Data entries:

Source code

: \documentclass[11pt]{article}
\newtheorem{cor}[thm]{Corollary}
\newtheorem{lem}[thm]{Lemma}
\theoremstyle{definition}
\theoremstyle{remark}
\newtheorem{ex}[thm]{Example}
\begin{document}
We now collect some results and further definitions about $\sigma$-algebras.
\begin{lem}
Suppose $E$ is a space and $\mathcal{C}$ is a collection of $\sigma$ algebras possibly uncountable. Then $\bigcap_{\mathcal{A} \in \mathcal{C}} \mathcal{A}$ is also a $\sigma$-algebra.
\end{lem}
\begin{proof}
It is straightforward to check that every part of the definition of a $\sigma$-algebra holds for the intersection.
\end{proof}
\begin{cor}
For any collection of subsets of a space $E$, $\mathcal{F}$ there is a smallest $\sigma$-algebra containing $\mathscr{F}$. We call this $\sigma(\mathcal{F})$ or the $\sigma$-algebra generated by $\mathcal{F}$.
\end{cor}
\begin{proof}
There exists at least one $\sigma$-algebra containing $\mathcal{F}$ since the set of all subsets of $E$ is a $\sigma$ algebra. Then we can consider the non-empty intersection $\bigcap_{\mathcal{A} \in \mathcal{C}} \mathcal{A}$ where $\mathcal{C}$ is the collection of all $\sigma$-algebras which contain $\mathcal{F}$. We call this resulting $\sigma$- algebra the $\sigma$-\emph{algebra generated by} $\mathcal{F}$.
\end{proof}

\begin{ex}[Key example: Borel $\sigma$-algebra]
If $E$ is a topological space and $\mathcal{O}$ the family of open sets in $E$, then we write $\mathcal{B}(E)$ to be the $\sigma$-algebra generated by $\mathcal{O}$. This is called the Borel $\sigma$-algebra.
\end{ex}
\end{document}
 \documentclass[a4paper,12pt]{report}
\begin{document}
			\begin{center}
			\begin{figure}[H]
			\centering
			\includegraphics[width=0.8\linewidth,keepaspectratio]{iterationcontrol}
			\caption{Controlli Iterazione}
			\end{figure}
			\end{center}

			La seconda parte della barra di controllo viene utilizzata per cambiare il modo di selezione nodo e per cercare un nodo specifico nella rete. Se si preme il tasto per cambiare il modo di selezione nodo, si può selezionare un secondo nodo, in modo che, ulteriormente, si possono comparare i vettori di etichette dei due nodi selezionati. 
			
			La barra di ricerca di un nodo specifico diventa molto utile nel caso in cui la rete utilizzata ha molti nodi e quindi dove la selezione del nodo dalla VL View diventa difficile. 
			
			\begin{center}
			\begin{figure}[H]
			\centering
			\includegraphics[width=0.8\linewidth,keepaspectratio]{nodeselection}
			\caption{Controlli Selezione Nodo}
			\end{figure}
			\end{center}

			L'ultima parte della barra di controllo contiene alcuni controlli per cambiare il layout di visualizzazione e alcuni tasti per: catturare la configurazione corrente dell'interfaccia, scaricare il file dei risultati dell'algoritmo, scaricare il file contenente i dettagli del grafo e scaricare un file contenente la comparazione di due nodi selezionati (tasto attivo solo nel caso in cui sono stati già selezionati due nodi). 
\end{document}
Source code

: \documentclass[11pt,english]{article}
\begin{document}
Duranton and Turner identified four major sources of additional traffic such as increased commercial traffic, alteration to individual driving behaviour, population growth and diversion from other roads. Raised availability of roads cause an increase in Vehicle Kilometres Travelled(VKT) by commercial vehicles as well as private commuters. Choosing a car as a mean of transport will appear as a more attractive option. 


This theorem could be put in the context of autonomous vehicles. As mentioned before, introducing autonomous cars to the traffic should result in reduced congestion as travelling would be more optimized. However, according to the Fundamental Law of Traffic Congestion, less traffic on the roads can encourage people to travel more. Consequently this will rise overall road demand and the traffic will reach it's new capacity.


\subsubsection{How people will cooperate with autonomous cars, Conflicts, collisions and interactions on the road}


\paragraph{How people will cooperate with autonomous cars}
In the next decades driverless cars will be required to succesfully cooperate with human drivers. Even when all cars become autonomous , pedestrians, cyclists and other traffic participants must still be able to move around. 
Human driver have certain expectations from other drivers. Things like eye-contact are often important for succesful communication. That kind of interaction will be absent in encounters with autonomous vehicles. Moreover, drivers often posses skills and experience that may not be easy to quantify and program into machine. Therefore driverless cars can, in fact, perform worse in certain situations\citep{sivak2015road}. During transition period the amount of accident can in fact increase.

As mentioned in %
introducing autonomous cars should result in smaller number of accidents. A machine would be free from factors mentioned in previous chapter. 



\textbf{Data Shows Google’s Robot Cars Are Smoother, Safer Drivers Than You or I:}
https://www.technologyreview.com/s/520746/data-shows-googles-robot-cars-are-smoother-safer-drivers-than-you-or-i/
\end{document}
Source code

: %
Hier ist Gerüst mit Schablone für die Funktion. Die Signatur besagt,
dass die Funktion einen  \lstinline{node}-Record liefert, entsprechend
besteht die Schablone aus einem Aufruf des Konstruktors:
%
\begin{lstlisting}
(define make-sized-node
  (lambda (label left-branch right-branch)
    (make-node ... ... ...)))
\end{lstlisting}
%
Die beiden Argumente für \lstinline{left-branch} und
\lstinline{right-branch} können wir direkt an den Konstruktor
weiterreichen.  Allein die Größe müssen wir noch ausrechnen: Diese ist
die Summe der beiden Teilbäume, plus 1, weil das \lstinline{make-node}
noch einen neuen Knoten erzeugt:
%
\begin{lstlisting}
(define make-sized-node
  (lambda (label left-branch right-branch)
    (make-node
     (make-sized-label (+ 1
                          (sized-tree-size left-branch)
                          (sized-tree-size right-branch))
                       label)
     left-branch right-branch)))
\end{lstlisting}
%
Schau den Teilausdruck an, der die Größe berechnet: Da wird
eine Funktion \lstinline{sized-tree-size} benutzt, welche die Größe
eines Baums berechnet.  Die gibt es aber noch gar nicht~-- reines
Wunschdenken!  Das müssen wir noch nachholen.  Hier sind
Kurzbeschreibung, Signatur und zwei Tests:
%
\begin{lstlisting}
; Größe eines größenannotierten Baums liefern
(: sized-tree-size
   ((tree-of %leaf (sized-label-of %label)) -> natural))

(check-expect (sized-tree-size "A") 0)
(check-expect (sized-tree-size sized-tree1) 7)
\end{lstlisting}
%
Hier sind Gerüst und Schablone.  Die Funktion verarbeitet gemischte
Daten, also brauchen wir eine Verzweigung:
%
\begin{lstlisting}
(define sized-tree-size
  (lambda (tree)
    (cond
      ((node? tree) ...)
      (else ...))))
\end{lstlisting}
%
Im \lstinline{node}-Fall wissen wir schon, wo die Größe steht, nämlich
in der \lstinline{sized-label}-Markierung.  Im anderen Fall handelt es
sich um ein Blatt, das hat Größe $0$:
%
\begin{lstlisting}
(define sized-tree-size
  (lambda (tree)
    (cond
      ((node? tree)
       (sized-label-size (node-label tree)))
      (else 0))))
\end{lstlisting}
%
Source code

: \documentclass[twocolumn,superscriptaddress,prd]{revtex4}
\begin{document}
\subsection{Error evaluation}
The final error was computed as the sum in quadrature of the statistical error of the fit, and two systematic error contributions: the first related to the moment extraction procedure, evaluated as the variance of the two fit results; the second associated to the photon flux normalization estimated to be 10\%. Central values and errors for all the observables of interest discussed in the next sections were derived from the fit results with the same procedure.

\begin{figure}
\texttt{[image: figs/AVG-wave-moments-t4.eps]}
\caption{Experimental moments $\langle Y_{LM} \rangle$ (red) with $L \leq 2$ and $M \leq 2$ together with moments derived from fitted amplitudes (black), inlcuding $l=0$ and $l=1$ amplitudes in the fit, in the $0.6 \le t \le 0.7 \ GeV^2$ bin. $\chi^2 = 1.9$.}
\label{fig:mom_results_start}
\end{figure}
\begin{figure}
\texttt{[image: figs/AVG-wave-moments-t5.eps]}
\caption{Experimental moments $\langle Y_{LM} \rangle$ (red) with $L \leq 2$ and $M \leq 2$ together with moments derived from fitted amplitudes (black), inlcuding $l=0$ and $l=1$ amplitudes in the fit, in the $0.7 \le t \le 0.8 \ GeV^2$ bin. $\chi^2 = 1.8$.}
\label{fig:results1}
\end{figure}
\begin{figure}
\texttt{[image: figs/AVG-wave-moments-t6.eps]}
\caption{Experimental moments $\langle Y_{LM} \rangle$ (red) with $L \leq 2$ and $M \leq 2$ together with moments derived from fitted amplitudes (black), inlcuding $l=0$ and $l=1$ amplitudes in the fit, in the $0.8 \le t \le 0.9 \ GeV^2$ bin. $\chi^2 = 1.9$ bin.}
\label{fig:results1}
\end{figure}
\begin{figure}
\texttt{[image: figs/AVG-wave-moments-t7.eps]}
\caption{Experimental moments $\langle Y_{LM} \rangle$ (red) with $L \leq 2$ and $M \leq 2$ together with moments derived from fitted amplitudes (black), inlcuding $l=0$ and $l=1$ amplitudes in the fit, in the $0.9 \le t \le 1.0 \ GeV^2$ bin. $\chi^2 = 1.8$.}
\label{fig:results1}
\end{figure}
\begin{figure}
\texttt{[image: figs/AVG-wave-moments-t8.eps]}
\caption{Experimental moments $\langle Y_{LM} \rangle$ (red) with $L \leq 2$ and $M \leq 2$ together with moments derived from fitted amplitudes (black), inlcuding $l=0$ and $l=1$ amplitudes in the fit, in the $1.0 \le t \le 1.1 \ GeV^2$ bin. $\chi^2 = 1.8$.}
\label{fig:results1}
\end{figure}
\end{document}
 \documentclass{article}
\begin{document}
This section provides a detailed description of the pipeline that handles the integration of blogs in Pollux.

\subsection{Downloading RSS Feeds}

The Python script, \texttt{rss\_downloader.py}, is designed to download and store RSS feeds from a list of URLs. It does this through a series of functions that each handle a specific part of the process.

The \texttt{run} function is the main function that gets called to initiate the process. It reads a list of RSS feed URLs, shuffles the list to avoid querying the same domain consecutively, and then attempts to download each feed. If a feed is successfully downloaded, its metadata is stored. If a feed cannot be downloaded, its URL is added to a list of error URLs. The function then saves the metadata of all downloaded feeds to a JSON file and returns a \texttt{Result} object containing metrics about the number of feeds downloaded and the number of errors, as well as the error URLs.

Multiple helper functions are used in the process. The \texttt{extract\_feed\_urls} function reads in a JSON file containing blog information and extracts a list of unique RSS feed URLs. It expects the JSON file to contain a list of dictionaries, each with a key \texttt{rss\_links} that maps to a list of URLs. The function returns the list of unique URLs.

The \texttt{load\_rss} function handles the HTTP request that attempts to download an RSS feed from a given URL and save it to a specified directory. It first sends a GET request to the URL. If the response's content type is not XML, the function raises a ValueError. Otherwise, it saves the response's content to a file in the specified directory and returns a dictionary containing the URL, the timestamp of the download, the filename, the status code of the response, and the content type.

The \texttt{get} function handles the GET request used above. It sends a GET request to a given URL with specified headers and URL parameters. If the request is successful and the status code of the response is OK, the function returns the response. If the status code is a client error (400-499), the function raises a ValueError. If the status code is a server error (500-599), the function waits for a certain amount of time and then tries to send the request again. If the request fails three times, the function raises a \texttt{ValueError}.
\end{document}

### WORK INSTRUCTION
Return the span of lines in the data above that opens at the line with "example: Borel $\sigma$-algebra]" and closes at the line with "Duranton and Turner", exactly, ends included, nothing else.

### YOUR SOLUTION
\begin{ex}[Key example: Borel $\sigma$-algebra]
If $E$ is a topological space and $\mathcal{O}$ the family of open sets in $E$, then we write $\mathcal{B}(E)$ to be the $\sigma$-algebra generated by $\mathcal{O}$. This is called the Borel $\sigma$-algebra.
\end{ex}
\end{document}
 \documentclass[a4paper,12pt]{report}
\begin{document}
			\begin{center}
			\begin{figure}[H]
			\centering
			\includegraphics[width=0.8\linewidth,keepaspectratio]{iterationcontrol}
			\caption{Controlli Iterazione}
			\end{figure}
			\end{center}

			La seconda parte della barra di controllo viene utilizzata per cambiare il modo di selezione nodo e per cercare un nodo specifico nella rete. Se si preme il tasto per cambiare il modo di selezione nodo, si può selezionare un secondo nodo, in modo che, ulteriormente, si possono comparare i vettori di etichette dei due nodi selezionati. 
			
			La barra di ricerca di un nodo specifico diventa molto utile nel caso in cui la rete utilizzata ha molti nodi e quindi dove la selezione del nodo dalla VL View diventa difficile. 
			
			\begin{center}
			\begin{figure}[H]
			\centering
			\includegraphics[width=0.8\linewidth,keepaspectratio]{nodeselection}
			\caption{Controlli Selezione Nodo}
			\end{figure}
			\end{center}

			L'ultima parte della barra di controllo contiene alcuni controlli per cambiare il layout di visualizzazione e alcuni tasti per: catturare la configurazione corrente dell'interfaccia, scaricare il file dei risultati dell'algoritmo, scaricare il file contenente i dettagli del grafo e scaricare un file contenente la comparazione di due nodi selezionati (tasto attivo solo nel caso in cui sono stati già selezionati due nodi). 
\end{document}
Source code

: \documentclass[11pt,english]{article}
\begin{document}
Duranton and Turner identified four major sources of additional traffic such as increased commercial traffic, alteration to individual driving behaviour, population growth and diversion from other roads. Raised availability of roads cause an increase in Vehicle Kilometres Travelled(VKT) by commercial vehicles as well as private commuters. Choosing a car as a mean of transport will appear as a more attractive option. 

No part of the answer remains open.